[DATA PROVIDED Boundary: Start]
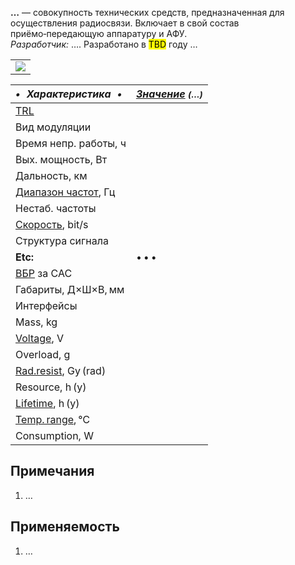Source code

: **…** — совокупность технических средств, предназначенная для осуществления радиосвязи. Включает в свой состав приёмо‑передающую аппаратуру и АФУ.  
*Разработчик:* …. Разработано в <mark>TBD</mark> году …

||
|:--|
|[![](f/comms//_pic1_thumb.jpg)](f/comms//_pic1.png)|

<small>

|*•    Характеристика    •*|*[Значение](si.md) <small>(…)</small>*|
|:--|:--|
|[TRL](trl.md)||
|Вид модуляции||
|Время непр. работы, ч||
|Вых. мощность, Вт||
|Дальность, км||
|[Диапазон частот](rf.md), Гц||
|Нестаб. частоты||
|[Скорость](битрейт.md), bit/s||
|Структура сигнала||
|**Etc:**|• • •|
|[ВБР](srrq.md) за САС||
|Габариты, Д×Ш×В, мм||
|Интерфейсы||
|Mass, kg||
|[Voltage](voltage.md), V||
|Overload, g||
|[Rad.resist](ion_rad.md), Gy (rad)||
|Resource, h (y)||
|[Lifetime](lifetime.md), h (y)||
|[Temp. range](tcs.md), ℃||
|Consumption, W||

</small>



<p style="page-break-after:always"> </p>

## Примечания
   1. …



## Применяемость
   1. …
[DATA PROVIDED Boundary: End]
[DATA PROVIDED Boundary: Start]
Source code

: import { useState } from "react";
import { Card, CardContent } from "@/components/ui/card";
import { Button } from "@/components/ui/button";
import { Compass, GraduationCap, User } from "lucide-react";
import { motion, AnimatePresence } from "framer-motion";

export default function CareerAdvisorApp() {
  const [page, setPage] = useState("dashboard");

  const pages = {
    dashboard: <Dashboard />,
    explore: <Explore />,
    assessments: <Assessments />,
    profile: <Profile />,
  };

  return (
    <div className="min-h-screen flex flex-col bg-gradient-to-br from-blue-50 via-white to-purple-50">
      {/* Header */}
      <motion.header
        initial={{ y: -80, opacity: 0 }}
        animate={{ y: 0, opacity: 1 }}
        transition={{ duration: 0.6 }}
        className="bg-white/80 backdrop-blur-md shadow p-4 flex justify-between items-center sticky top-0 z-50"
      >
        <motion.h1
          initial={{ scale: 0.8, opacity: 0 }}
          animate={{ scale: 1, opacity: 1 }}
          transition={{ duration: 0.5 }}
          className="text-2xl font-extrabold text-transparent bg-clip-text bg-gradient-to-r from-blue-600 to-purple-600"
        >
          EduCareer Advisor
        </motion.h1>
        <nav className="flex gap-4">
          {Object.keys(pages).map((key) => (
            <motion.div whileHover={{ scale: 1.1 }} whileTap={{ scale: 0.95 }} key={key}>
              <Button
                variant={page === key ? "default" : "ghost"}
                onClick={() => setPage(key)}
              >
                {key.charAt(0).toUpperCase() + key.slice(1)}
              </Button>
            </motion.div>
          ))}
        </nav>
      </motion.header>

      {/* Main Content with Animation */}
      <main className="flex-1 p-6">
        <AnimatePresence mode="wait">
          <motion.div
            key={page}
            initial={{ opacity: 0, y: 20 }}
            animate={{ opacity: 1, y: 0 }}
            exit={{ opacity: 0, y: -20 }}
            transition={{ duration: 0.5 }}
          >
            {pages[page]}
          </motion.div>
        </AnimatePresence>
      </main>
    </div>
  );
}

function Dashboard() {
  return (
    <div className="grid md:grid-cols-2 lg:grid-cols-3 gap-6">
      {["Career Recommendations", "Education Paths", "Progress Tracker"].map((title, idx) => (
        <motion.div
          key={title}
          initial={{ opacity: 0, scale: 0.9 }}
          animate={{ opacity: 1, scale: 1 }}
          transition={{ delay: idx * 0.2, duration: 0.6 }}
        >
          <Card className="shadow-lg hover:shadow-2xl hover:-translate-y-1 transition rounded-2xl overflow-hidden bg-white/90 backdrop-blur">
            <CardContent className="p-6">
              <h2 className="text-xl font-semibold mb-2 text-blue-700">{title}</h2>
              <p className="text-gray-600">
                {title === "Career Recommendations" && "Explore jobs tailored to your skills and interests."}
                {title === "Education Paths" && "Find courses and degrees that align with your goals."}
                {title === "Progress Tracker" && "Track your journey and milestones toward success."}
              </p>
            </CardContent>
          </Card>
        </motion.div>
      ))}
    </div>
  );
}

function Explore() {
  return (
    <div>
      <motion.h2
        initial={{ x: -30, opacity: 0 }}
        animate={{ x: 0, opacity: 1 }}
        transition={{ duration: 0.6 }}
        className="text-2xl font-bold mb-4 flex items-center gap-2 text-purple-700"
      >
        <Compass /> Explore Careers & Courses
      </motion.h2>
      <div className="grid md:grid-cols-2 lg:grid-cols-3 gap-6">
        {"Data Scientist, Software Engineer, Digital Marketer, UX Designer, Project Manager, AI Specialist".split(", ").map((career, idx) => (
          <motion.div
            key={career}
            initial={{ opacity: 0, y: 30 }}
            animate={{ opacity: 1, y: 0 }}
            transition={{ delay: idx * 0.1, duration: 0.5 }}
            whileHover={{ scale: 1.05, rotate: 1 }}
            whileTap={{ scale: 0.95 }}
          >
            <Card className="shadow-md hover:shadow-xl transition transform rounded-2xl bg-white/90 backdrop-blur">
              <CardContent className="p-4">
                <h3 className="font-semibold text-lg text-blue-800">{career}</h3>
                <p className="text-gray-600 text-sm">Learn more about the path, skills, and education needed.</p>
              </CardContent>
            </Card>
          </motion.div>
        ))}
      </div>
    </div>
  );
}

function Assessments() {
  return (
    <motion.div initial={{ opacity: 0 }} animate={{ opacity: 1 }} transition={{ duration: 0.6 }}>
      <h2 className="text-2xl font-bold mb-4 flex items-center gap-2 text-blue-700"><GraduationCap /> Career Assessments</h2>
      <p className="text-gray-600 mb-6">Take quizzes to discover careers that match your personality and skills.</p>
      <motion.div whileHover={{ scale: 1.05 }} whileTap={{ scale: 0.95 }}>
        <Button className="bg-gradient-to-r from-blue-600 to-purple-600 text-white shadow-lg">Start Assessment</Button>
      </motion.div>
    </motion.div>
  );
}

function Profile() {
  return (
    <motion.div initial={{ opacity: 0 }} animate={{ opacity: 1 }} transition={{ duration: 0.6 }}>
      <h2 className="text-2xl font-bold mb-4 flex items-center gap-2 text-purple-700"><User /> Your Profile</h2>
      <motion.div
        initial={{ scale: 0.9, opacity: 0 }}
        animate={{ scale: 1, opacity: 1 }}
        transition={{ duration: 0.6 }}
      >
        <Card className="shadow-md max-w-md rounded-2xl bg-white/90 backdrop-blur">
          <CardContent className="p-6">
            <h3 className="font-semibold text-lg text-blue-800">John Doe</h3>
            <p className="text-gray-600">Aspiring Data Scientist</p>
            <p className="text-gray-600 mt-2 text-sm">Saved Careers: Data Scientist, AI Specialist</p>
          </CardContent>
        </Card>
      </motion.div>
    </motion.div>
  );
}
[DATA PROVIDED Boundary: End]
> _TASK DETAILS_: Throughout the material above, report each line holding the word "Assessments".

> _THE ANSWER_:
    assessments: <Assessments />,
function Assessments() {
      <h2 className="text-2xl font-bold mb-4 flex items-center gap-2 text-blue-700"><GraduationCap /> Career Assessments</h2>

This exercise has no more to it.